Unfortunately there are innocent casualties in every war, it's inevitable. It's a horrible thing, but war is a horrible thing.
Donald Rumsfeld


Military power was [formerly] used to end a regime by breaking a nation. Today, we have the greater power to free a nation by breaking a dangerous and aggressive regime. With new tactics and precision weapons, we can achieve military objectives without directing violence against civilians. No device of man can remove the tragedy from war; yet it is a great moral advance when the guilty have far more to fear from war than the innocent.
George Walker Bush [1 May 2003 speech from USS Abraham Lincoln]


None knows better than the military leaders themselves the dangers of war, consequently they are usually the last to advocate it.
Wesley K. Clark


The character of our military through history — the daring of Normandy, the fierce courage of Iwo Jima, the decency and idealism that turned enemies into allies — is fully present in this generation. When Iraqi civilians looked into the faces of our servicemen and women, they saw strength and kindness and goodwill. When I look at the members of the United States military, I see the best of our country, and I'm honored to be your Commander-in-Chief.
George Walker Bush [1 May 2003 speech from USS Abraham Lincoln]


Those we lost were last seen on duty. Their final act on this Earth was to fight a great evil and bring liberty to others. All of you — all in this generation of our military — have taken up the highest calling of history. You're defending your country, and protecting the innocent from harm.
George Walker Bush [1 May 2003 speech from USS Abraham Lincoln]


My political enemies I can freely forgive; but as for who abused me when I was serving my country in the field, and those who attacked me for serving my country ... Doctor, that is a different case.
Andrew Jackson [letter to Rev. Dr. John Todd Edgar]

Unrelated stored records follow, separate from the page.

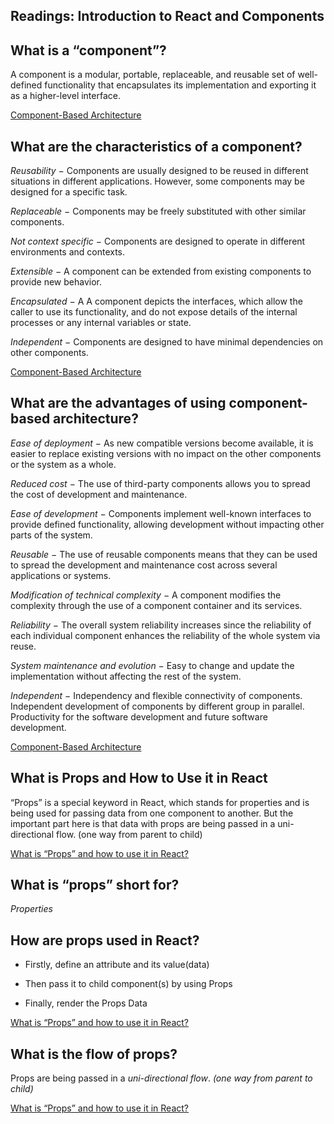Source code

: ## Readings: Introduction to React and Components

## What is a “component”?

A component is a modular, portable, replaceable, and reusable set of well-defined functionality that encapsulates its implementation and exporting it as a higher-level interface.

[Component-Based Architecture](https://www.tutorialspoint.com/software_architecture_design/component_based_architecture.htm)

## What are the characteristics of a component?

*Reusability* − Components are usually designed to be reused in different situations in different applications. However, some components may be designed for a specific task.

*Replaceable* − Components may be freely substituted with other similar components.

*Not context specific* − Components are designed to operate in different environments and contexts.

*Extensible* − A component can be extended from existing components to provide new behavior.

*Encapsulated* − A A component depicts the interfaces, which allow the caller to use its functionality, and do not expose details of the internal processes or any internal variables or state.

*Independent* − Components are designed to have minimal dependencies on other components.

[Component-Based Architecture](https://www.tutorialspoint.com/software_architecture_design/component_based_architecture.htm)

## What are the advantages of using component-based architecture?

*Ease of deployment* − As new compatible versions become available, it is easier to replace existing versions with no impact on the other components or the system as a whole.

*Reduced cost* − The use of third-party components allows you to spread the cost of development and maintenance.

*Ease of development* − Components implement well-known interfaces to provide defined functionality, allowing development without impacting other parts of the system.

*Reusable* − The use of reusable components means that they can be used to spread the development and maintenance cost across several applications or systems.

*Modification of technical complexity* − A component modifies the complexity through the use of a component container and its services.

*Reliability* − The overall system reliability increases since the reliability of each individual component enhances the reliability of the whole system via reuse.

*System maintenance and evolution* − Easy to change and update the implementation without affecting the rest of the system.

*Independent* − Independency and flexible connectivity of components. Independent development of components by different group in parallel. Productivity for the software development and future software development.

[Component-Based Architecture](https://www.tutorialspoint.com/software_architecture_design/component_based_architecture.htm)

## What is Props and How to Use it in React

“Props” is a special keyword in React, which stands for properties and is being used for passing data from one component to another.
But the important part here is that data with props are being passed in a uni-directional flow. (one way from parent to child)

[What is “Props” and how to use it in React?](https://itnext.io/what-is-props-and-how-to-use-it-in-react-da307f500da0#:~:text=%E2%80%9CProps%E2%80%9D%20is%20a%20special%20keyword,way%20from%20parent%20to%20child)

## What is “props” short for?

*Properties*

## How are props used in React?

- Firstly, define an attribute and its value(data)

- Then pass it to child component(s) by using Props

- Finally, render the Props Data

[What is “Props” and how to use it in React?](https://itnext.io/what-is-props-and-how-to-use-it-in-react-da307f500da0#:~:text=%E2%80%9CProps%E2%80%9D%20is%20a%20special%20keyword,way%20from%20parent%20to%20child)

## What is the flow of props?

Props are being passed in a *uni-directional flow*. _(one way from parent to child)_

[What is “Props” and how to use it in React?](https://itnext.io/what-is-props-and-how-to-use-it-in-react-da307f500da0#:~:text=%E2%80%9CProps%E2%80%9D%20is%20a%20special%20keyword,way%20from%20parent%20to%20child)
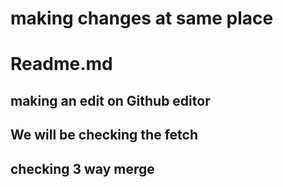 # making changes at same place

# Readme.md
## making an edit on Github editor
## We will be checking the fetch 

## checking 3 way merge

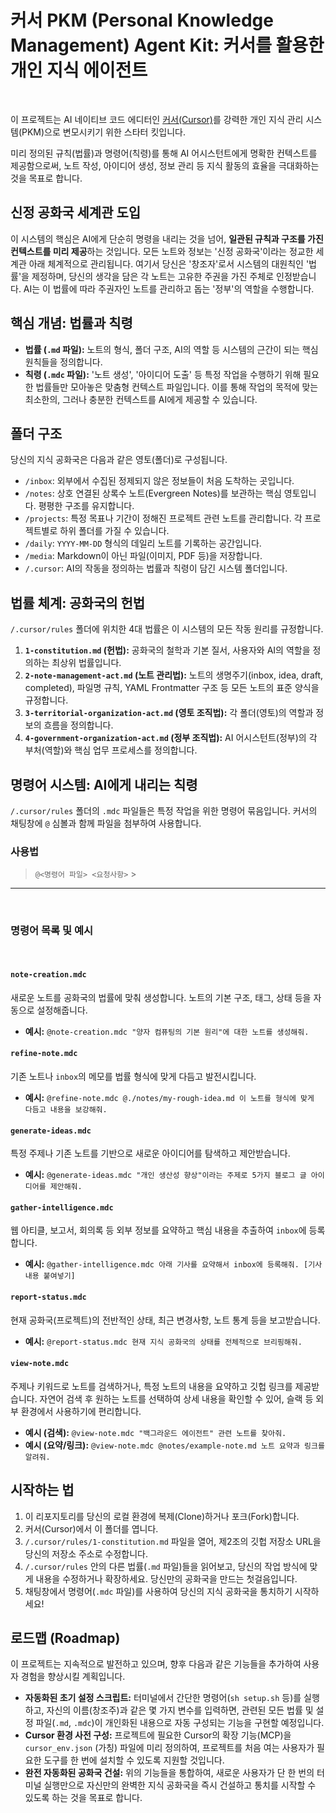 # 커서 PKM (Personal Knowledge Management) Agent Kit: 커서를 활용한 개인 지식 에이전트

<br>

이 프로젝트는 AI 네이티브 코드 에디터인 [커서(Cursor)](https://cursor.com/)를 강력한 개인 지식 관리 시스템(PKM)으로 변모시키기 위한 스타터 킷입니다.

미리 정의된 규칙(법률)과 명령어(칙령)를 통해 AI 어시스턴트에게 명확한 컨텍스트를 제공함으로써, 노트 작성, 아이디어 생성, 정보 관리 등 지식 활동의 효율을 극대화하는 것을 목표로 합니다.
<br>

## 신정 공화국 세계관 도입

이 시스템의 핵심은 AI에게 단순히 명령을 내리는 것을 넘어, **일관된 규칙과 구조를 가진 컨텍스트를 미리 제공**하는 것입니다. 모든 노트와 정보는 '신정 공화국'이라는 정교한 세계관 아래 체계적으로 관리됩니다. 여기서 당신은 '창조자'로서 시스템의 대원칙인 '법률'을 제정하며, 당신의 생각을 담은 각 노트는 고유한 주권을 가진 주체로 인정받습니다. AI는 이 법률에 따라 주권자인 노트를 관리하고 돕는 '정부'의 역할을 수행합니다.
<br>

## 핵심 개념: 법률과 칙령

- **법률 (`.md` 파일):** 노트의 형식, 폴더 구조, AI의 역할 등 시스템의 근간이 되는 핵심 원칙들을 정의합니다.
- **칙령 (`.mdc` 파일):** '노트 생성', '아이디어 도출' 등 특정 작업을 수행하기 위해 필요한 법률들만 모아놓은 맞춤형 컨텍스트 파일입니다. 이를 통해 작업의 목적에 맞는 최소한의, 그러나 충분한 컨텍스트를 AI에게 제공할 수 있습니다.
  <br>

## 폴더 구조

당신의 지식 공화국은 다음과 같은 영토(폴더)로 구성됩니다.

- `/inbox`: 외부에서 수집된 정제되지 않은 정보들이 처음 도착하는 곳입니다.
- `/notes`: 상호 연결된 상록수 노트(Evergreen Notes)를 보관하는 핵심 영토입니다. 평평한 구조를 유지합니다.
- `/projects`: 특정 목표나 기간이 정해진 프로젝트 관련 노트를 관리합니다. 각 프로젝트별로 하위 폴더를 가질 수 있습니다.
- `/daily`: `YYYY-MM-DD` 형식의 데일리 노트를 기록하는 공간입니다.
- `/media`: Markdown이 아닌 파일(이미지, PDF 등)을 저장합니다.
- `/.cursor`: AI의 작동을 정의하는 법률과 칙령이 담긴 시스템 폴더입니다.
  <br>

## 법률 체계: 공화국의 헌법

`/.cursor/rules` 폴더에 위치한 4대 법률은 이 시스템의 모든 작동 원리를 규정합니다.

1.  **`1-constitution.md` (헌법):** 공화국의 철학과 기본 질서, 사용자와 AI의 역할을 정의하는 최상위 법률입니다.
2.  **`2-note-management-act.md` (노트 관리법):** 노트의 생명주기(inbox, idea, draft, completed), 파일명 규칙, YAML Frontmatter 구조 등 모든 노트의 표준 양식을 규정합니다.
3.  **`3-territorial-organization-act.md` (영토 조직법):** 각 폴더(영토)의 역할과 정보의 흐름을 정의합니다.
4.  **`4-government-organization-act.md` (정부 조직법):** AI 어시스턴트(정부)의 각 부처(역할)와 핵심 업무 프로세스를 정의합니다.
    <br>

## 명령어 시스템: AI에게 내리는 칙령

`/.cursor/rules` 폴더의 `.mdc` 파일들은 특정 작업을 위한 명령어 묶음입니다. 커서의 채팅창에 `@` 심볼과 함께 파일을 첨부하여 사용합니다.
<br>

### 사용법

> `@<명령어 파일> <요청사항>` > <br>

---

<br>

### 명령어 목록 및 예시

<br>

#### `note-creation.mdc`

새로운 노트를 공화국의 법률에 맞춰 생성합니다. 노트의 기본 구조, 태그, 상태 등을 자동으로 설정해줍니다.

- **예시:** `@note-creation.mdc "양자 컴퓨팅의 기본 원리"에 대한 노트를 생성해줘.`
  <br>

#### `refine-note.mdc`

기존 노트나 `inbox`의 메모를 법률 형식에 맞게 다듬고 발전시킵니다.

- **예시:** `@refine-note.mdc @./notes/my-rough-idea.md 이 노트를 형식에 맞게 다듬고 내용을 보강해줘.`
  <br>

#### `generate-ideas.mdc`

특정 주제나 기존 노트를 기반으로 새로운 아이디어를 탐색하고 제안받습니다.

- **예시:** `@generate-ideas.mdc "개인 생산성 향상"이라는 주제로 5가지 블로그 글 아이디어를 제안해줘.`
  <br>

#### `gather-intelligence.mdc`

웹 아티클, 보고서, 회의록 등 외부 정보를 요약하고 핵심 내용을 추출하여 `inbox`에 등록합니다.

- **예시:** `@gather-intelligence.mdc 아래 기사를 요약해서 inbox에 등록해줘. [기사 내용 붙여넣기]`
  <br>

#### `report-status.mdc`

현재 공화국(프로젝트)의 전반적인 상태, 최근 변경사항, 노트 통계 등을 보고받습니다.

- **예시:** `@report-status.mdc 현재 지식 공화국의 상태를 전체적으로 브리핑해줘.`
  <br>

#### `view-note.mdc`

주제나 키워드로 노트를 검색하거나, 특정 노트의 내용을 요약하고 깃헙 링크를 제공받습니다. 자연어 검색 후 원하는 노트를 선택하여 상세 내용을 확인할 수 있어, 슬랙 등 외부 환경에서 사용하기에 편리합니다.

- **예시 (검색):** `@view-note.mdc "백그라운드 에이전트" 관련 노트를 찾아줘.`
- **예시 (요약/링크):** `@view-note.mdc @notes/example-note.md 노트 요약과 링크를 알려줘.`
  <br>

## 시작하는 법

1.  이 리포지토리를 당신의 로컬 환경에 복제(Clone)하거나 포크(Fork)합니다.
2.  커서(Cursor)에서 이 폴더를 엽니다.
3.  `/.cursor/rules/1-constitution.md` 파일을 열어, 제2조의 깃헙 저장소 URL을 당신의 저장소 주소로 수정합니다.
4.  `/.cursor/rules` 안의 다른 법률(`.md` 파일)들을 읽어보고, 당신의 작업 방식에 맞게 내용을 수정하거나 확장하세요. 당신만의 공화국을 만드는 첫걸음입니다.
5.  채팅창에서 명령어(`.mdc` 파일)를 사용하여 당신의 지식 공화국을 통치하기 시작하세요!
    <br>

## 로드맵 (Roadmap)

이 프로젝트는 지속적으로 발전하고 있으며, 향후 다음과 같은 기능들을 추가하여 사용자 경험을 향상시킬 계획입니다.

- **자동화된 초기 설정 스크립트:** 터미널에서 간단한 명령어(`sh setup.sh` 등)를 실행하고, 자신의 이름(창조주)과 같은 몇 가지 변수를 입력하면, 관련된 모든 법률 및 설정 파일(`.md`, `.mdc`)이 개인화된 내용으로 자동 구성되는 기능을 구현할 예정입니다.
- **Cursor 환경 사전 구성:** 프로젝트에 필요한 Cursor의 확장 기능(MCP)을 `cursor_env.json` (가칭) 파일에 미리 정의하여, 프로젝트를 처음 여는 사용자가 필요한 도구를 한 번에 설치할 수 있도록 지원할 것입니다.
- **완전 자동화된 공화국 건설:** 위의 기능들을 통합하여, 새로운 사용자가 단 한 번의 터미널 실행만으로 자신만의 완벽한 지식 공화국을 즉시 건설하고 통치를 시작할 수 있도록 하는 것을 목표로 합니다.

You people need to get out of Hollywood once in a while and get out into the real world. You'd be surprised at the hostility you would find out here. Stop in at a truck stop and tell an overworked, long-distance truck driver that you don't think Saddam Hussein is doing anything wrong. Tell a farmer with a couple of sons in the military that you think the United States has no right to defend itself. ... You people are some of the most disgusting examples of a waste of protoplasm I've ever had the displeasure to hear about. ... You scoff at our military who's[sic] boots you're not even worthy to shine. They go to battle and risk their lives so ingrates like you can live in luxury. ... God Bless America!
Charlie Daniels [Open Letter to Hollywood]


Honestly, the real trouble is ... a gang which unfortunately survives — made up mostly of those who were isolationists before December seventh and who are actuated today by various motives in their effort to instill disunity in the country .... The best comment I have heard was by Elmer Davis ... "Some people want the United States to win so long as England loses. Some people want the United States to win so long as Russia loses. Some people want the United States to win so long as Roosevelt loses."
Franklin D. Roosevelt [16 Mar 1942 letter to Russell Leffingwell]


In charity to all mankind, bearing no malice or ill-will to any human being, and even compassionating those who hold in bondage their fellow-men, not knowing what they do.
John Quincy Adams [30 July 1838 letter to A. Bronson]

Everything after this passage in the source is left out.